> Directions
Leave the pictures out. Return all other data exactly.

> Data for this task
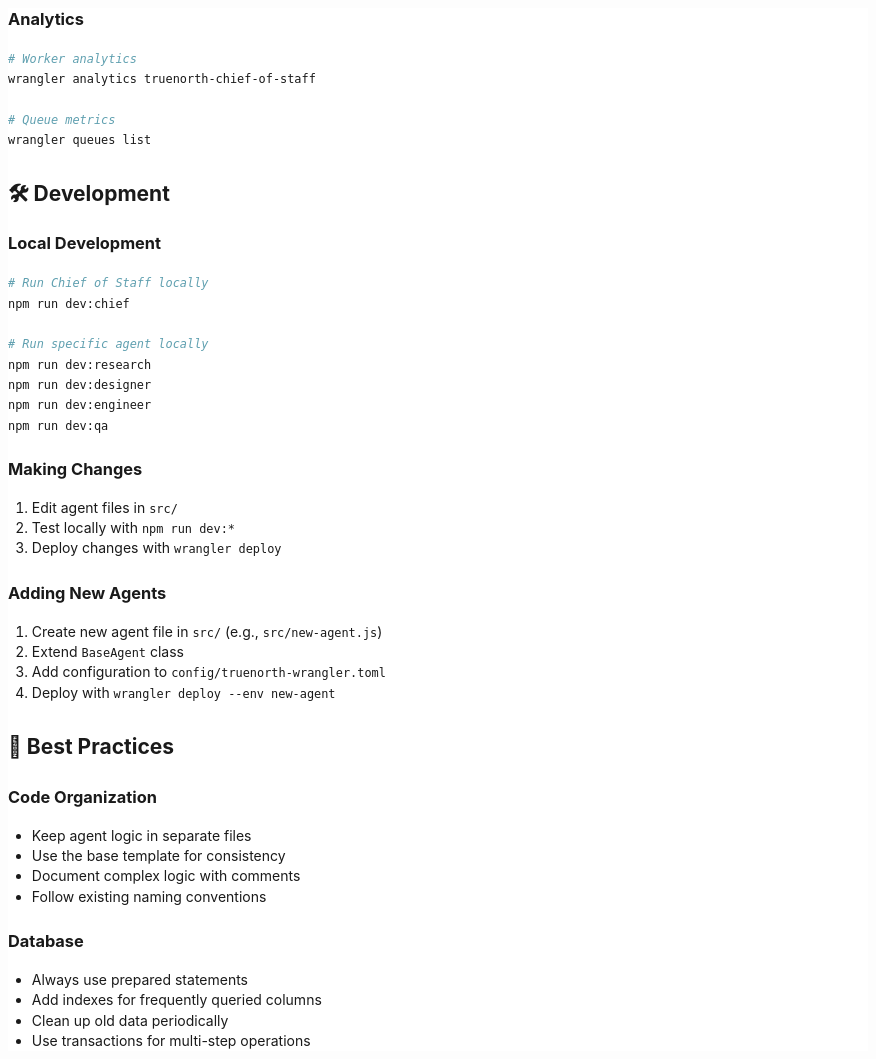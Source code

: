 ### Analytics
```bash
# Worker analytics
wrangler analytics truenorth-chief-of-staff

# Queue metrics
wrangler queues list
```

## 🛠️ Development

### Local Development
```bash
# Run Chief of Staff locally
npm run dev:chief

# Run specific agent locally
npm run dev:research
npm run dev:designer
npm run dev:engineer
npm run dev:qa
```

### Making Changes

1. Edit agent files in `src/`
2. Test locally with `npm run dev:*`
3. Deploy changes with `wrangler deploy`

### Adding New Agents

1. Create new agent file in `src/` (e.g., `src/new-agent.js`)
2. Extend `BaseAgent` class
3. Add configuration to `config/truenorth-wrangler.toml`
4. Deploy with `wrangler deploy --env new-agent`

## 📝 Best Practices

### Code Organization
- Keep agent logic in separate files
- Use the base template for consistency
- Document complex logic with comments
- Follow existing naming conventions

### Database
- Always use prepared statements
- Add indexes for frequently queried columns
- Clean up old data periodically
- Use transactions for multi-step operations
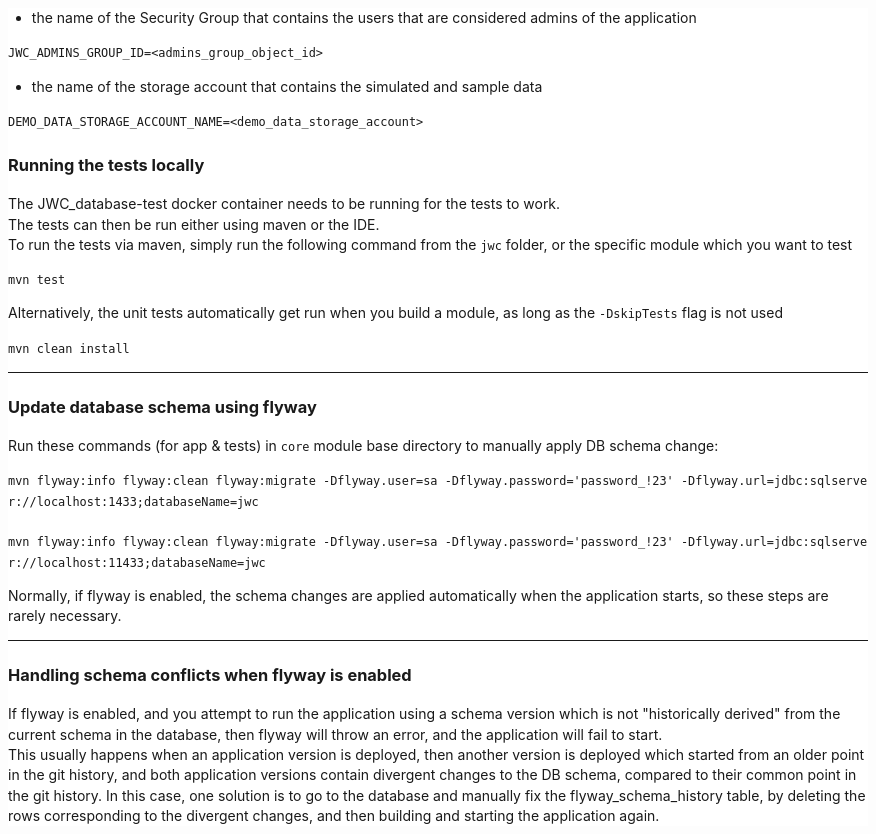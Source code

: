 - the name of the Security Group that contains the users that are considered admins of the application
```
JWC_ADMINS_GROUP_ID=<admins_group_object_id>
```
- the name of the storage account that contains the simulated and sample data
```
DEMO_DATA_STORAGE_ACCOUNT_NAME=<demo_data_storage_account>
```

### Running the tests locally
The JWC_database-test docker container needs to be running for the tests to work.  
The tests can then be run either using maven or the IDE.  
To run the tests via maven, simply run the following command from the `jwc` folder, or the specific module which you want to test
```
mvn test
```
Alternatively, the unit tests automatically get run when you build a module, as long as the `-DskipTests` flag is not used
```
mvn clean install
```

---

### Update database schema using flyway
Run these commands (for app & tests) in `core` module base directory to manually apply DB schema change:
```
mvn flyway:info flyway:clean flyway:migrate -Dflyway.user=sa -Dflyway.password='password_!23' -Dflyway.url=jdbc:sqlserver://localhost:1433;databaseName=jwc

mvn flyway:info flyway:clean flyway:migrate -Dflyway.user=sa -Dflyway.password='password_!23' -Dflyway.url=jdbc:sqlserver://localhost:11433;databaseName=jwc  
```
Normally, if flyway is enabled, the schema changes are applied automatically when the application starts, so these steps are rarely necessary.

---

### Handling schema conflicts when flyway is enabled
If flyway is enabled, and you attempt to run the application using a schema version which is not "historically derived"
from the current schema in the database, then flyway will throw an error, and the application will fail to start.  
This usually happens when an application version is deployed, then another version is deployed which started from
an older point in the git history, and both application versions contain divergent changes to the DB schema, compared to
their common point in the git history.
In this case, one solution is to go to the database and manually fix the flyway_schema_history table, by deleting the
rows corresponding to the divergent changes, and then building and starting the application again.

> Exercise output
Source code

: ### Analytics
```bash
# Worker analytics
wrangler analytics truenorth-chief-of-staff

# Queue metrics
wrangler queues list
```

## 🛠️ Development

### Local Development
```bash
# Run Chief of Staff locally
npm run dev:chief

# Run specific agent locally
npm run dev:research
npm run dev:designer
npm run dev:engineer
npm run dev:qa
```

### Making Changes

1. Edit agent files in `src/`
2. Test locally with `npm run dev:*`
3. Deploy changes with `wrangler deploy`

### Adding New Agents

1. Create new agent file in `src/` (e.g., `src/new-agent.js`)
2. Extend `BaseAgent` class
3. Add configuration to `config/truenorth-wrangler.toml`
4. Deploy with `wrangler deploy --env new-agent`

## 📝 Best Practices

### Code Organization
- Keep agent logic in separate files
- Use the base template for consistency
- Document complex logic with comments
- Follow existing naming conventions

### Database
- Always use prepared statements
- Add indexes for frequently queried columns
- Clean up old data periodically
- Use transactions for multi-step operations
Source code

: - the name of the Security Group that contains the users that are considered admins of the application
```
JWC_ADMINS_GROUP_ID=<admins_group_object_id>
```
- the name of the storage account that contains the simulated and sample data
```
DEMO_DATA_STORAGE_ACCOUNT_NAME=<demo_data_storage_account>
```

### Running the tests locally
The JWC_database-test docker container needs to be running for the tests to work.  
The tests can then be run either using maven or the IDE.  
To run the tests via maven, simply run the following command from the `jwc` folder, or the specific module which you want to test
```
mvn test
```
Alternatively, the unit tests automatically get run when you build a module, as long as the `-DskipTests` flag is not used
```
mvn clean install
```

---

### Update database schema using flyway
Run these commands (for app & tests) in `core` module base directory to manually apply DB schema change:
```
mvn flyway:info flyway:clean flyway:migrate -Dflyway.user=sa -Dflyway.password='password_!23' -Dflyway.url=jdbc:sqlserver://localhost:1433;databaseName=jwc

mvn flyway:info flyway:clean flyway:migrate -Dflyway.user=sa -Dflyway.password='password_!23' -Dflyway.url=jdbc:sqlserver://localhost:11433;databaseName=jwc  
```
Normally, if flyway is enabled, the schema changes are applied automatically when the application starts, so these steps are rarely necessary.

---

### Handling schema conflicts when flyway is enabled
If flyway is enabled, and you attempt to run the application using a schema version which is not "historically derived"
from the current schema in the database, then flyway will throw an error, and the application will fail to start.  
This usually happens when an application version is deployed, then another version is deployed which started from
an older point in the git history, and both application versions contain divergent changes to the DB schema, compared to
their common point in the git history.
In this case, one solution is to go to the database and manually fix the flyway_schema_history table, by deleting the
rows corresponding to the divergent changes, and then building and starting the application again.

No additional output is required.